Wu Guanzhong had an enduring connection with Hong Kong. He visited Hong Kong on many occasions, such as hosting art exhibitions and attending academic seminars and talks by invitation. He made acquaintance with many members of the art circles. He also did sketching on the streets in Hong Kong, and the city is the subject of many of his paintings. In 2002, Wu Guanzhong gave an unprecedented demonstration of landscape sketching at the Hong Kong Museum of Art. Unperturbed by bad weather, he captured the Victoria Harbour on paper in the rain. The occasion became a favourite tale of the local art circle. Wu highly rated Hong Kong's cultural environment, asserting that Hong Kong was a place of fair and equitable systems where people made practical efforts and valued truth. To him, Hong Kong was a confluence where he could "see both the East and the West at the same time". It is a quality that can also be found in his art creations.

Wu Guanzhong made it clear that he would leave his best works to the nation and the people. He made several donations of artworks to public museums both in China and overseas during his lifetime. Over the years, he and his family made many donations to the Hong Kong Museum of Art, making up a huge collection of over 450 items. Together with two other paintings acquired earlier and donation from private collector, the Museum now boasts the largest and most diverse collection of works of Wu Guanzhong, as well as one of the key international centres for modern Chinese painting collection and research in the world.

This priceless collection includes Wu's oil paintings and ink paintings that showed his artistic development from figurative to abstract, works completed in the 1970s during his rural "dung basket" days, original sketches and manuscripts, painter's box and painting tools, documents he used and a certificate received in France as well as a ribboned gilt medallion awarded by the French Government. Showcasing the important journey of Wu's artistic creation in more than half a century, these objects command tremendous historical and artistic value. They stand witness to the precious friendship and affinity between Wu Guanzhong and the Hong Kong Museum of Art.

  • Memories of home
    • 1991
    • Ink and colour on paper
    • 83.5 x 164.5 cm
    This is one of the two paintings by Wu Guanzhong that the Museum acquired. The swallows, pale walls, black tiles and vines frequently appear in Wu's paintings depicting his homeland - the Jiangnan region. They are the important motifs that mark the development of his Jiangnan series.

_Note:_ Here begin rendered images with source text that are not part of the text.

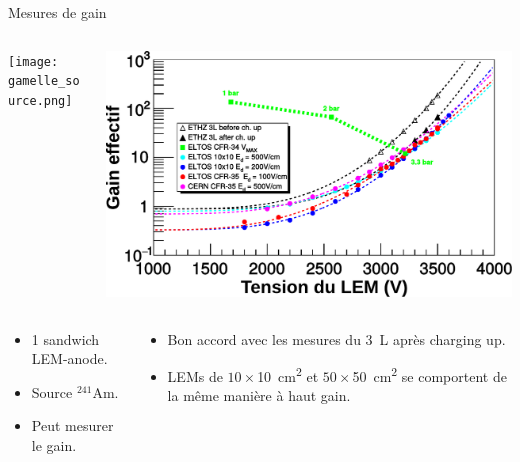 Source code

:     \begin{frame}{Mesures de gain}
    	\begin{scriptsize}
    		\begin{columns}
    			\begin{column}{0.46\textwidth}
    				\centering \texttt{[image: gamelle\_source.png]}
    			\end{column}\hfill
    			\begin{column}{0.58\textwidth}
    				\centering \includegraphics[width=\textwidth]{./pictures/New_LEM_Gain.pdf}
    			\end{column}
    		\end{columns}\vfill
    		\begin{columns}
    			\begin{column}{0.38\textwidth}
    				\begin{itemize}
    					\item 1 sandwich LEM-anode.
    					\item Source $^{241}$Am.
    					\item Peut mesurer le gain.
    				\end{itemize}
    			\end{column}\hfill
    			\begin{column}{0.58\textwidth}
    				\begin{itemize}
        				\item Bon accord avec les mesures du \SI{3}{\liter} après charging up.
    					\item LEMs de $10\times$\SI{10}{\centi\meter\squared} et $50\times$\SI{50}{\centi\meter\squared} se comportent de la même manière à haut gain.

\end{itemize}
\end{column}
\end{columns}
\end{scriptsize}
\end{frame}
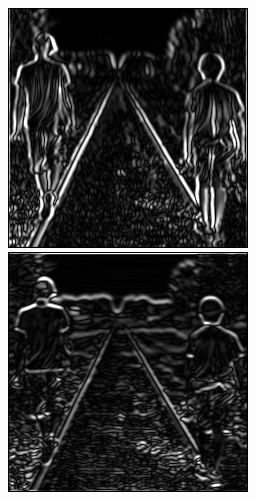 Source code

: \documentclass[epsfig,10pt,fullpage]{article}
\begin{document}
~\\
\begin{figure}[h]
\centering
\begin{minipage}[b]{0.32\textwidth}
	\includegraphics[width=\textwidth]{figures/stage2_gradient_x.png}
\end{minipage}
\hfill
\begin{minipage}[b]{0.32\textwidth}
	\includegraphics[width=\textwidth]{figures/stage2_gradient_y.png}

\end{minipage}
\end{figure}
\end{document}
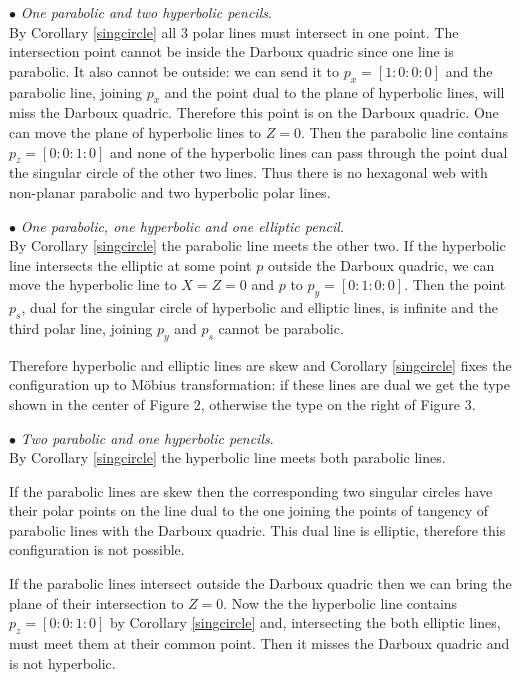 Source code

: \documentclass[11pt,a4paper]{article}
\begin{document}
{$\bullet$ \it One parabolic and two hyperbolic pencils}.\\
By Corollary \ref{singcircle} all 3 polar lines must intersect in one point. The  intersection point cannot be inside the Darboux quadric since one line is parabolic. It also cannot be outside:  we can send it to $p_x=[1:0:0:0]$ and the parabolic line, joining $p_x$ and the point dual to the plane of hyperbolic lines, will miss the Darboux quadric. Therefore this point is on the Darboux quadric. One can move the plane of hyperbolic lines to $Z=0$. Then the parabolic line contains $p_z=[0:0:1:0]$ and none of the hyperbolic lines can pass through the point dual the singular circle of the other two lines.  Thus there is no hexagonal web with non-planar  parabolic and two hyperbolic polar lines. 



  


$\bullet${ \it One parabolic, one hyperbolic and one elliptic pencil}.\\
By Corollary \ref{singcircle}  the parabolic line meets the other two. 
If the hyperbolic line intersects the elliptic at some point $p$ outside the Darboux quadric, we can move the hyperbolic line to $X=Z=0$ and $p$ to $p_y=[0:1:0:0]$. Then the point $p_s$, dual for the  singular circle of hyperbolic and elliptic lines, is infinite and the third polar line, joining $p_y$ and $p_s$ cannot be parabolic. 

Therefore hyperbolic and elliptic lines are skew and Corollary \ref{singcircle} fixes the configuration up to M\"obius transformation: if these lines are dual we get the type shown in the center of Figure 2, otherwise the type on the right of Figure 3.



$\bullet${ \it Two parabolic and one hyperbolic pencils}.\\
By Corollary \ref{singcircle}  the hyperbolic line meets both parabolic lines. 

If the parabolic lines are skew then the corresponding two singular circles have their polar points on the line dual to the one joining the points of tangency of parabolic lines with the Darboux quadric. This dual line is elliptic, therefore this configuration is not possible. 

If the parabolic lines intersect outside the Darboux quadric then we can bring the plane of their intersection to $Z=0$. Now the the hyperbolic line contains $p_z=[0:0:1:0]$ by Corollary \ref{singcircle} and, intersecting the both elliptic lines, must meet them at their common point. Then it misses the Darboux quadric and is not hyperbolic. 
\end{document}
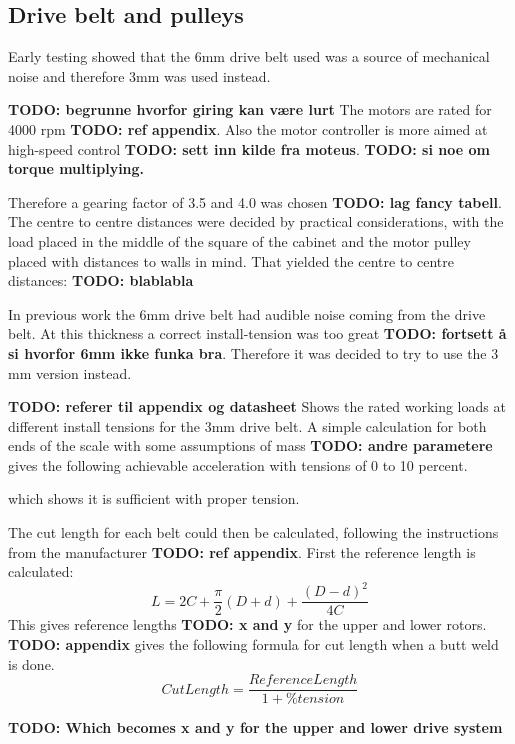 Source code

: \subsection{Drive belt and pulleys}
Early testing showed that the 6mm drive belt used was a source of mechanical noise and therefore 3mm was used instead.

\textbf{TODO: begrunne hvorfor giring kan være lurt}
The motors are rated for 4000 rpm \textbf{TODO: ref appendix}. Also the motor controller is more aimed at high-speed control \textbf{TODO: sett inn kilde fra moteus}. \textbf{TODO: si noe om torque multiplying.}

Therefore a gearing factor of 3.5 and 4.0 was chosen \textbf{TODO: lag fancy tabell}. The centre to centre distances were decided by practical considerations, with the load placed in the middle of the square of the cabinet and the motor pulley placed with distances to walls in mind. That yielded the centre to centre distances: \textbf{TODO: blablabla}

In previous work the 6mm drive belt had audible noise coming from the drive belt. At this thickness a correct install-tension was too great \textbf{TODO: fortsett å si hvorfor 6mm ikke funka bra}. Therefore it was decided to try to use the 3 mm version instead.

\textbf{TODO: referer til appendix og datasheet} Shows the rated working loads at different install tensions for the 3mm drive belt. A simple calculation for both ends of the scale with some assumptions of mass \textbf{TODO: andre parametere} gives the following achievable acceleration with tensions of 0 to 10 percent.

which shows it is sufficient with proper tension.

The cut length for each belt could then be calculated, following the instructions from the manufacturer \textbf{TODO: ref appendix}. First the reference length is calculated:
\begin{equation}
	L = 2C + \frac{\pi}{2}(D+d) + \frac{(D-d)^2}{4C}
	\label{eq:referece-length}
\end{equation}
This gives reference lengths \textbf{TODO: x and y} for the upper and lower rotors.
\textbf{TODO: appendix} gives the following formula for cut length when a butt weld is done.
\begin{equation}
	Cut Length = \frac{Reference Length}{1 + \% tension}
	\label{eq:cut-length}
\end{equation}

\textbf{TODO: Which becomes x and y for the upper and lower drive system}

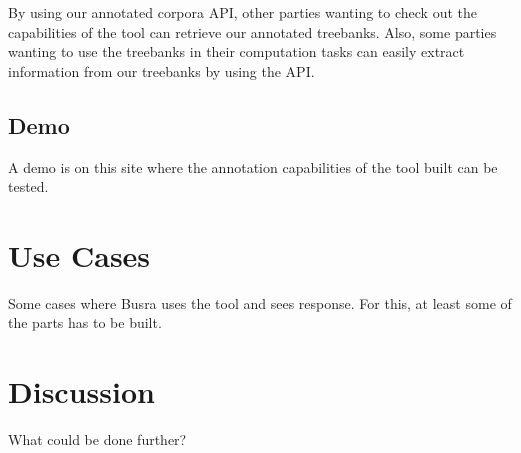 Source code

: \documentclass[
]{ceurart}
\begin{document}
By using our annotated corpora API, other parties wanting to check out the capabilities of the tool can retrieve our annotated treebanks. Also, some parties wanting to use the treebanks in their computation tasks can easily extract information from our treebanks by using the API.

\subsection{Demo}

A demo is on this site where the annotation capabilities of the tool built can be tested.

\section{Use Cases}

Some cases where Busra uses the tool and sees response. For this, at least some of the parts has to be built.

\section{Discussion}

What could be done further?


\end{document}
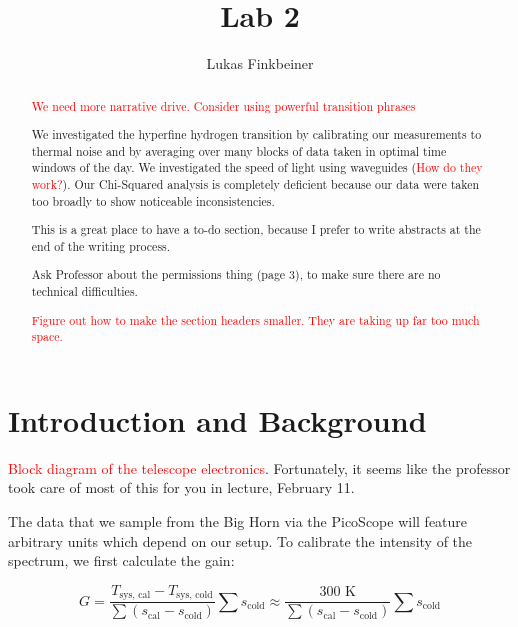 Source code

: \documentclass[12pt]{article}
\title{Lab 2}
\author{Lukas Finkbeiner}
\begin{document}
\maketitle

\begin{abstract}

\textcolor{red}{We need more narrative drive. Consider using powerful transition phrases}

We investigated the hyperfine hydrogen transition by calibrating our measurements to thermal noise and by averaging over many blocks of data taken in optimal time windows of the day. We investigated the speed of light using waveguides (\textcolor{red}{How do they work?}). Our Chi-Squared analysis is completely deficient because our data were taken too broadly to show noticeable inconsistencies.

This is a great place to have a to-do section, because I prefer to write abstracts at the end of the writing process.

\quad * Ask Professor about the permissions thing (page 3), to make sure there are no technical difficulties.

\textcolor{red}{Figure out how to make the section headers smaller. They are taking up far too much space.}

\end{abstract}


\section{Introduction and Background}

\textcolor{red}{Block diagram of the telescope electronics}. Fortunately, it seems like the professor took care of most of this for you in lecture, February 11.



The data that we sample from the Big Horn via the PicoScope will feature arbitrary units which depend on our setup. To calibrate the intensity of the spectrum, we first calculate the gain:

\begin{equation}
G = \frac{T_\text{sys, cal} - T_\text{sys, cold}}{\sum (s_\text{cal} - s_\text{cold})} \sum s_\text{cold} \approx \frac{\text{300 K}}{\sum (s_\text{cal} - s_\text{cold})} \sum s_\text{cold}
\end{equation}
\end{document}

    He once wrote that, "Fascinated by their entwinement and entanglement, I have painted many vines. However realistic and elaborate I have painted the vines in their full vitality, I have a feeling that I have failed to do them justice. My thoughts and emotions remain entangled even though the paintings are infused with my feelings." The artist's obsession with the theme is perhaps rooted in his love and longings for his native land.
  • Two swallows
    • 1981
    • Ink and colour on paper
    • 69 x 138 cm
    • Donated by Mr Wu Guanzhong and his family
    Black, white and grey are the main colours of the Jiangnan spring days. They are also bedrocks of the silvery-grey palette in Wu Guanzhong's paintings. These hues set foot on the path of his artistic journey. He said, "I have been drawing Jiangnan on and off all my life. Among my Jiangnan paintings, or even all my works, Two swallows is the most iconic and representative."

    This painting combines Chinese ink techniques with geometric concept of the West. It inspired Wu to explore how best to blend the East and the West in art in the 1980s. Since then, he continued to experiment with almost pure abstract geometric shapes to express Eastern emotions, resulting in many captivating masterpieces.

    In 2002, the Hong Kong Museum of Art showcased Two swallows alongside his later works Former residence of Qiu Jin and Reminiscence of Jiangnan in a major exhibition ― "Wu Guanzhong: A Retrospective". These works demonstrated his transition from figurative to almost pure abstract art. Wu Guanzhong visited the museum and liked this presentation very much. He described that "The private secrets in my heart are exposed to the public. A selection and combination of works from different periods reveal the purpose behind their creator's industrious efforts over several decades… The greatest joy to an artist is none other than being understood."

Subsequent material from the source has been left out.